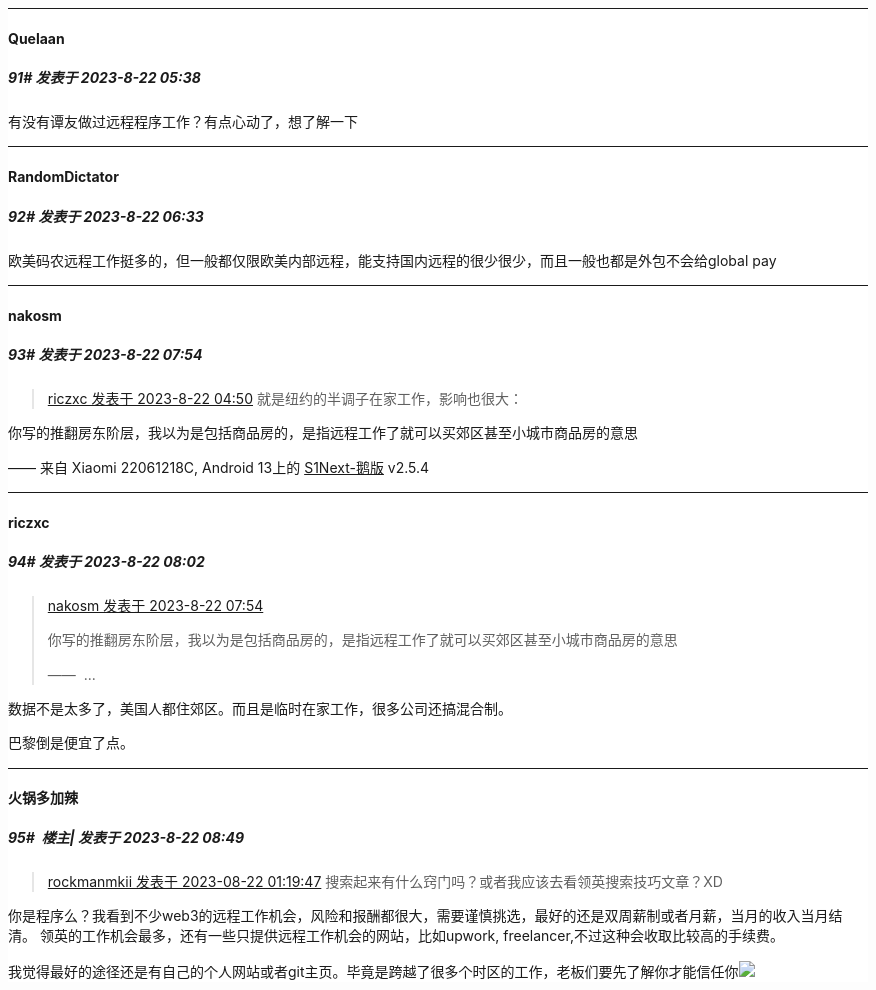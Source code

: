 
*****

####  Quelaan  
##### 91#       发表于 2023-8-22 05:38

有没有谭友做过远程程序工作？有点心动了，想了解一下

*****

####  RandomDictator  
##### 92#       发表于 2023-8-22 06:33

欧美码农远程工作挺多的，但一般都仅限欧美内部远程，能支持国内远程的很少很少，而且一般也都是外包不会给global pay

*****

####  nakosm  
##### 93#       发表于 2023-8-22 07:54

<blockquote><a href="httphttps://bbs.saraba1st.com/2b/forum.php?mod=redirect&amp;goto=findpost&amp;pid=62115222&amp;ptid=2109091" target="_blank">riczxc 发表于 2023-8-22 04:50</a>
就是纽约的半调子在家工作，影响也很大：</blockquote>
你写的推翻房东阶层，我以为是包括商品房的，是指远程工作了就可以买郊区甚至小城市商品房的意思

—— 来自 Xiaomi 22061218C, Android 13上的 [S1Next-鹅版](https://github.com/ykrank/S1-Next/releases) v2.5.4

*****

####  riczxc  
##### 94#       发表于 2023-8-22 08:02

<blockquote><a href="httphttps://bbs.saraba1st.com/2b/forum.php?mod=redirect&amp;goto=findpost&amp;pid=62115470&amp;ptid=2109091" target="_blank">nakosm 发表于 2023-8-22 07:54</a>

你写的推翻房东阶层，我以为是包括商品房的，是指远程工作了就可以买郊区甚至小城市商品房的意思

——  ...</blockquote>

数据不是太多了，美国人都住郊区。而且是临时在家工作，很多公司还搞混合制。

巴黎倒是便宜了点。

*****

####  火锅多加辣  
##### 95#         楼主| 发表于 2023-8-22 08:49

<blockquote><a href="httphttps://bbs.saraba1st.com/2b/forum.php?mod=redirect&amp;goto=findpost&amp;pid=62114908&amp;ptid=2109091" target="_blank">rockmanmkii 发表于 2023-08-22 01:19:47</a>
搜索起来有什么窍门吗？或者我应该去看领英搜索技巧文章？XD</blockquote>你是程序么？我看到不少web3的远程工作机会，风险和报酬都很大，需要谨慎挑选，最好的还是双周薪制或者月薪，当月的收入当月结清。
领英的工作机会最多，还有一些只提供远程工作机会的网站，比如upwork, freelancer,不过这种会收取比较高的手续费。

我觉得最好的途径还是有自己的个人网站或者git主页。毕竟是跨越了很多个时区的工作，老板们要先了解你才能信任你<img src="https://static.saraba1st.com/image/smiley/face2017/038.png" referrerpolicy="no-referrer">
----------
__What this task involves__
Select every line above that contains the word "goto", and copy it.

__The completed task__
<blockquote><a href="httphttps://bbs.saraba1st.com/2b/forum.php?mod=redirect&amp;goto=findpost&amp;pid=62115222&amp;ptid=2109091" target="_blank">riczxc 发表于 2023-8-22 04:50</a>
<blockquote><a href="httphttps://bbs.saraba1st.com/2b/forum.php?mod=redirect&amp;goto=findpost&amp;pid=62115470&amp;ptid=2109091" target="_blank">nakosm 发表于 2023-8-22 07:54</a>
<blockquote><a href="httphttps://bbs.saraba1st.com/2b/forum.php?mod=redirect&amp;goto=findpost&amp;pid=62114908&amp;ptid=2109091" target="_blank">rockmanmkii 发表于 2023-08-22 01:19:47</a>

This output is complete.